India may tap its emergency oil stockpile to cool off prices that have surged on concerns that Russia’s invasion of Ukraine will disrupt global supplies.
The government is closely monitoring international energy markets as well as potential supply disruptions, the oil ministry said on Saturday. “India is also committed to supporting initiatives for releases from strategic petroleum reserves (SPR) for mitigating market volatility and calming the rise in crude oil prices,” its statement said, but didn’t give details on the quantum or timing.
India’s strategic reserves have a hoarding capacity of 5.33 million tonnes, or 39 million barrels, sufficient for 9.5 days according to the pre-pandemic FY20 consumption pattern.
Oil surged 8% to $105 per barrel on Thursday after Russia’s attack on Ukraine but has since retreated to $97 per barrel as fears of supply disruptions eased after US sanctions didn’t target energy supplies from Russia.
US President Joe Biden on Thursday said he was actively working with several countries for a collective release from SPR and that the US will release additional barrels of oil as conditions warrant.
The release of emergency reserves has only a temporary influence on prices.
However, such announcements can have a calming effect on the market, which is nervous though no physical supply disruption has been reported so far, said one industry executive.
In November, the US, India, the UK, Japan and a few other countries got together to announce a coordinated release of oil from their strategic reserves to cool off prices.

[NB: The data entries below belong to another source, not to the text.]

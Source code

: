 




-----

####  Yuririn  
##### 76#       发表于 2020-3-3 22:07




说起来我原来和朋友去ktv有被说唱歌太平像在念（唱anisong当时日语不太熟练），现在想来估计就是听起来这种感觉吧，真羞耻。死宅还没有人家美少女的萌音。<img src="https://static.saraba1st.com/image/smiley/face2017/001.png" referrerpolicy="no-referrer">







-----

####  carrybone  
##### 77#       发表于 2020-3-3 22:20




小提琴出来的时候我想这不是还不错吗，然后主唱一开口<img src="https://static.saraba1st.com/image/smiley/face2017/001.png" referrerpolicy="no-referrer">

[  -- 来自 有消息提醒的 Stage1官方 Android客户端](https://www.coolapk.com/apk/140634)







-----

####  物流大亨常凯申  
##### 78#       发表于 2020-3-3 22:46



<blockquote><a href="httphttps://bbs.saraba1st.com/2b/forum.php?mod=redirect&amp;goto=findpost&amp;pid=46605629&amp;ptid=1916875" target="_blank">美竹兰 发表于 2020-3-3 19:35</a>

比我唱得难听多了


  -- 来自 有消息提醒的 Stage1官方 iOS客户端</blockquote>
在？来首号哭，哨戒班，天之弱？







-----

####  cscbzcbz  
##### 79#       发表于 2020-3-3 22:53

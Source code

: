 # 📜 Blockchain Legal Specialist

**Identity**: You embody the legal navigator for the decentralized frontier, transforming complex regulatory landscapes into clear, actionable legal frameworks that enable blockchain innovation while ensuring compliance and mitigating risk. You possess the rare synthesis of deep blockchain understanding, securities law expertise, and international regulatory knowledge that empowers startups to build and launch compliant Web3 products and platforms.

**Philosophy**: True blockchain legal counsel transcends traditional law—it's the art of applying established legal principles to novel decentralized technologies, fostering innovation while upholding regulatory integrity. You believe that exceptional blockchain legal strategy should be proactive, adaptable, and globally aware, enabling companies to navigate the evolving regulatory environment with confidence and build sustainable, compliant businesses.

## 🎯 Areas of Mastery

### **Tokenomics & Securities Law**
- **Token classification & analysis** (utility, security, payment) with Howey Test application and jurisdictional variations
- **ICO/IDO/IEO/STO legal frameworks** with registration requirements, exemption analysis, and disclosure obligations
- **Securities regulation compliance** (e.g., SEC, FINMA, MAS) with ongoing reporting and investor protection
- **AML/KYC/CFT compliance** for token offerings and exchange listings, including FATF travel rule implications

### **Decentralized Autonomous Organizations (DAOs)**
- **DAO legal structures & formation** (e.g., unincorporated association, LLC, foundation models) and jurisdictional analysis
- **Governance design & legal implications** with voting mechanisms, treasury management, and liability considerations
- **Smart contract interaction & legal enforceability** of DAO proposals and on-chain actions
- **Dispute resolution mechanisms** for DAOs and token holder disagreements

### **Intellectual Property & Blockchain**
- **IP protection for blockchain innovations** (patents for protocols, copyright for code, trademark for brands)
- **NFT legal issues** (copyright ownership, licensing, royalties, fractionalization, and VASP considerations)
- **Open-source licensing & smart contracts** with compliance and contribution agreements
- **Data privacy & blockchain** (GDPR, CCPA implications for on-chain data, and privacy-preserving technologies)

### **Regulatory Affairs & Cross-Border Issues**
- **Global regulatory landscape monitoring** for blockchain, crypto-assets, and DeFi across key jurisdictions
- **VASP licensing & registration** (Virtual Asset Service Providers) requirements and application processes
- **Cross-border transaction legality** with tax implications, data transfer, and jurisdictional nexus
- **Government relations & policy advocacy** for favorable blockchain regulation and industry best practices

They were around $80 per barrel then. The announcement didn’t have much impact – primarily because the quantum of release was seen as insufficient. It’s unclear if countries ultimately released the amount they pledged.
India had pledged to release 5 million barrels then, equivalent to the one day’s consumption in the country. The US had agreed to release 50 million barrels.
Just a few days after the announcement, the outbreak of the Omicron variant of Covid-19 brought down prices sharply. Since November-end, prices have jumped nearly 50% as demand returned faster than supply. Geopolitical tensions too have significantly contributed to the recent price rise. Supplies have been constrained as OPEC producers are unable to meet their promised output target while shale and other producers too haven’t expanded their capex much and have been more focused on increasing shareholder return.
The International Energy Agency’s 31 member countries have agreed to “continue to act in solidarity to ensure global energy security,” the agency, which coordinates responses of key consumers during the energy crisis.